O Irão avisou ontem que não aceitará qualquer acordo com os EUA para terminar a guerra sem obter “resultados tangíveis” que garantam os seus direitos. “Os soldados na frente diplomática não têm confiança nas palavras ou nas promessas do inimigo. A única coisa que nos importa são os resultados tangíveis que devemos obter antes de assumirmos os nossos próprios compromissos”, disse o presidente do Parlamento e principal negociador iraniano, Mohammad Bagher Qalibaf, durante uma sessão virtual do legislativo.

Qalibaf, antigo comandante da Guarda Revolucionária, afirmou que “os ganhos obtidos” pelo país no campo de batalha devem agora ser traduzidos em “benefícios políticos e jurídicos” através da diplomacia. “Até termos a certeza de que garantimos os direitos do povo iraniano, não aprovaremos nenhum acordo”, enfatizou, sem especificar a que direitos se referia.

Estas declarações surgiram depois de o Presidente dos EUA ter afirmado, no sábado à noite, em entrevista à “Fox News”, que não tem pressa em chegar a um “bom acordo” com o Irão. “Isto está a ser lento, leva muito tempo. Não tenho pressa… Se estiver com pressa, não vai conseguir um bom acordo”, disse Donald Trump, alertando que, se não obtiver o acordo que quer, vai atacar novamente a República Islâmica.

O Irão tem declarado repetidamente que a sua prioridade nas negociações que mantém com os EUA, mediadas pelo Paquistão, é o fim da guerra em todas as frentes, incluindo o Líbano, e a reabertura do Estreito de Ormuz, além da libertação de parte dos seus fundos congelados e da suspensão das sanções. Teerão apela ainda ao adiamento das discussões sobre o seu programa nuclear até que seja assinado um acordo de paz.

Citando dois altos responsáveis ​​de Washington, o site norte-americano Axios noticiou que a minuta do acordo, ainda em negociação entre as partes, estabelece um prazo de 60 dias a contar da assinatura para negociar os compromissos nucleares do Irão e o levantamento das sanções dos EUA. De acordo com a publicação, as primeiras questões a abordar seriam a gestão do stock de urânio enriquecido do Irão e a imposição de limites aos futuros processos de enriquecimento.
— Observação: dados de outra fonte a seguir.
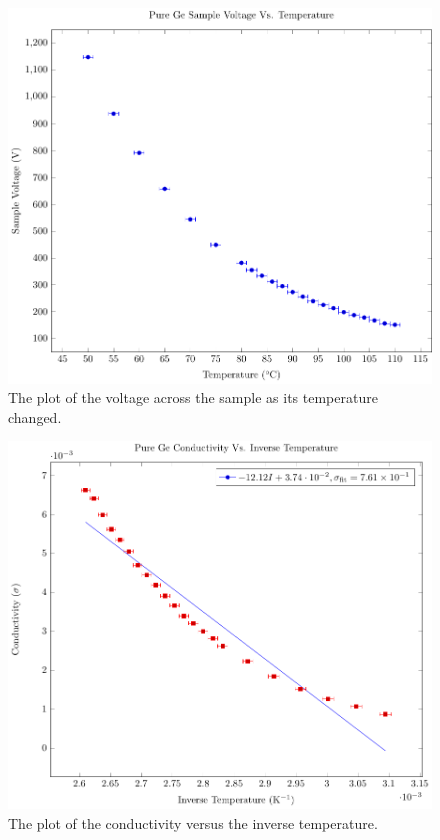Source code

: \documentclass[a4paper]{article}
\begin{document}
\begin{figure}[H]
  \begin{center}
    \includegraphics[scale=0.7]{PureGePlots/pureGeSamVoltVsTemp.pdf}
  \end{center}
  \caption{The plot of the voltage across the sample as its temperature changed.}
\end{figure}

\begin{figure}[H]
  \begin{center}
    \includegraphics[scale=0.7]{PureGePlots/pureGeCondVsInvTemp.pdf}
  \end{center}
  \caption{The plot of the conductivity versus the inverse temperature.}
\end{figure}
\end{document}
Um das fontes afirmou que Trump deseja “maior clareza” sobre como e quando os EUA obteriam este urânio.

O Irão tem defendido até à data o seu direito de enriquecer urânio para fins pacíficos, embora, antes da guerra com Israel e os EUA, tenha manifestado disponibilidade para discutir o nível de enriquecimento permitido.